START MATERIAL FOR THIS TASK

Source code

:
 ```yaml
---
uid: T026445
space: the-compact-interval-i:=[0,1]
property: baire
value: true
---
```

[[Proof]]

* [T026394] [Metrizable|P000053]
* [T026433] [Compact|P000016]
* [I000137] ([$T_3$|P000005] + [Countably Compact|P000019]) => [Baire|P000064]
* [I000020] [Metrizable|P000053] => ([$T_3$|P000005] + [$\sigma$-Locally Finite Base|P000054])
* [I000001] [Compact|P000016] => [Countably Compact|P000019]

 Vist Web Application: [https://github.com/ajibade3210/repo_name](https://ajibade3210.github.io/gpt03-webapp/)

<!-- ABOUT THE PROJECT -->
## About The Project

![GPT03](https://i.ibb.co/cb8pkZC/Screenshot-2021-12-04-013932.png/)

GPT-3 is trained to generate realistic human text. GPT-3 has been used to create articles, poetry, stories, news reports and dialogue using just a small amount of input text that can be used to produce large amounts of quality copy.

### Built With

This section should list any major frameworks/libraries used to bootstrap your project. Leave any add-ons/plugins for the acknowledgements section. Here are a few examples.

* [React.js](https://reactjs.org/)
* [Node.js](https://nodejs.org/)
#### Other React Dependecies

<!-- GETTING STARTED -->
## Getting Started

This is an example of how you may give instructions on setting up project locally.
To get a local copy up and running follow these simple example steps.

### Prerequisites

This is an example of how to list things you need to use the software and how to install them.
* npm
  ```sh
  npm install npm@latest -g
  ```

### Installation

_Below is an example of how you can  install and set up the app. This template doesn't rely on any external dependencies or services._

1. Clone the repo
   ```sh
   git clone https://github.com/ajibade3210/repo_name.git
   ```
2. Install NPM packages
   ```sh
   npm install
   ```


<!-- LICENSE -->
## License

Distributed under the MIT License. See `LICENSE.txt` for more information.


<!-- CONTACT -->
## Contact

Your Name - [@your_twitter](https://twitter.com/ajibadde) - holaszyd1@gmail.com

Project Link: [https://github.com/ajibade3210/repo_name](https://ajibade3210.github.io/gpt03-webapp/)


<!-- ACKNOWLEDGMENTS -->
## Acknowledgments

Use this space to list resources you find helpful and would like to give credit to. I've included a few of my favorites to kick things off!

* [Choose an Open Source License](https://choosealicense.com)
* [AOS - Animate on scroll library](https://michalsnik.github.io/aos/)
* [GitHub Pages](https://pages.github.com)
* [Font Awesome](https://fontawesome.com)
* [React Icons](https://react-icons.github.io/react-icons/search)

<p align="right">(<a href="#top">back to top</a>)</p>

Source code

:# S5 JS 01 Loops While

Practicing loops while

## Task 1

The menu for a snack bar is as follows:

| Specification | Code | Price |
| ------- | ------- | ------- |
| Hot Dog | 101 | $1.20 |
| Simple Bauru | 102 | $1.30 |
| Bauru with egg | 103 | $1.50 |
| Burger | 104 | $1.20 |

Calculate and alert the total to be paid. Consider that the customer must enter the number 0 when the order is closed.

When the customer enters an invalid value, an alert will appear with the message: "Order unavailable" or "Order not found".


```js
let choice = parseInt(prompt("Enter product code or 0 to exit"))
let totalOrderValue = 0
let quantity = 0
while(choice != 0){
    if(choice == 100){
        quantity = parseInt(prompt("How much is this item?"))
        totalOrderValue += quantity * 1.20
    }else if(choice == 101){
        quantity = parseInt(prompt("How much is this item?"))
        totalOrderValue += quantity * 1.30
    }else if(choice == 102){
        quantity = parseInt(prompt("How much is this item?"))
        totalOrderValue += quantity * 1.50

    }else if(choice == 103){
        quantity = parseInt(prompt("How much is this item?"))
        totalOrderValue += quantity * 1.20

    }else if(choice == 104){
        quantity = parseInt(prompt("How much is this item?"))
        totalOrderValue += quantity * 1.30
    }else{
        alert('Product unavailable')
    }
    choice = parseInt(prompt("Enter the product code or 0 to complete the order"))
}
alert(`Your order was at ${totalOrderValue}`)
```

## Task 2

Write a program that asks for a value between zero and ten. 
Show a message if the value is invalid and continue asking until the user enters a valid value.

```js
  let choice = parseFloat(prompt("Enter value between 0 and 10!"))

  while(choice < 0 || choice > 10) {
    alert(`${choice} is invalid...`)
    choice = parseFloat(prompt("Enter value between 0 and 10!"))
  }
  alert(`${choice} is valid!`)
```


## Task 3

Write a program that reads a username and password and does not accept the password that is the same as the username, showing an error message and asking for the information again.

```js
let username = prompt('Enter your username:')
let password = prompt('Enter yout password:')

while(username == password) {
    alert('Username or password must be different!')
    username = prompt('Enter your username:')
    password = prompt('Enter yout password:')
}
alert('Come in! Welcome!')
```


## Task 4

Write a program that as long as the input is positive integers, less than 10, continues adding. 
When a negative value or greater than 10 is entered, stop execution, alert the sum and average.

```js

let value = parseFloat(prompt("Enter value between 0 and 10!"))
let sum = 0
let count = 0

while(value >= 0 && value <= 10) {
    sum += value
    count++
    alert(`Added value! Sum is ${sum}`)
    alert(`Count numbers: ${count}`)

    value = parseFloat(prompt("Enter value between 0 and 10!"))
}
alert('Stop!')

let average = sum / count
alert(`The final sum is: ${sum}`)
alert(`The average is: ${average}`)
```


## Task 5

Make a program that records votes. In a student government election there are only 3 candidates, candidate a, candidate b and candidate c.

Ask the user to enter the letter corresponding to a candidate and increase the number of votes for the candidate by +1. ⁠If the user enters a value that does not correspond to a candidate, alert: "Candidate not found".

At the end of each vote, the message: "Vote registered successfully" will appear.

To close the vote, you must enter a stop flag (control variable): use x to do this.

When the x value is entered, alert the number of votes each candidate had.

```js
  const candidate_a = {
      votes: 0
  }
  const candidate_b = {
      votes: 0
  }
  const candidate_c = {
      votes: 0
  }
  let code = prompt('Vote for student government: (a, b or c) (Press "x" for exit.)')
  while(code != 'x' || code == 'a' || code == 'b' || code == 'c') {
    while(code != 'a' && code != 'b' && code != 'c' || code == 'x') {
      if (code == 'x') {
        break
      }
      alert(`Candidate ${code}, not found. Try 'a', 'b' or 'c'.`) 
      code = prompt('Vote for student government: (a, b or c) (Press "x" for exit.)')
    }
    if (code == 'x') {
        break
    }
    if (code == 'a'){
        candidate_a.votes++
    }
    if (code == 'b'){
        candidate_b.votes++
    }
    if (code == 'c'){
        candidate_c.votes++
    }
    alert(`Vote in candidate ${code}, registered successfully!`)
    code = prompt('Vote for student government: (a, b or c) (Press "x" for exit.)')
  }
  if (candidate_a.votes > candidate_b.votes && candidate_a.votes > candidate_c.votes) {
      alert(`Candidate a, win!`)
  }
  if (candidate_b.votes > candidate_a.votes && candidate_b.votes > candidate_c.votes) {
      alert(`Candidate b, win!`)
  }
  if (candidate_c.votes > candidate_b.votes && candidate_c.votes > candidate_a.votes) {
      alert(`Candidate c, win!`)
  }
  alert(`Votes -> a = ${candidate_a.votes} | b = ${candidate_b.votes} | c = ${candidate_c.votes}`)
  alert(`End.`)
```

END MATERIAL FOR THIS TASK

_THE PROBLEM_:
Please output the exact lines of the records above, beginning with the first and stopping after the line that holds "Compact|P000019]) => [Baire|P000064]", and nothing else.

_ANSWER SECTION_:
Source code

:
 ```yaml
---
uid: T026445
space: the-compact-interval-i:=[0,1]
property: baire
value: true
---
```

[[Proof]]

* [T026394] [Metrizable|P000053]
* [T026433] [Compact|P000016]
* [I000137] ([$T_3$|P000005] + [Countably Compact|P000019]) => [Baire|P000064]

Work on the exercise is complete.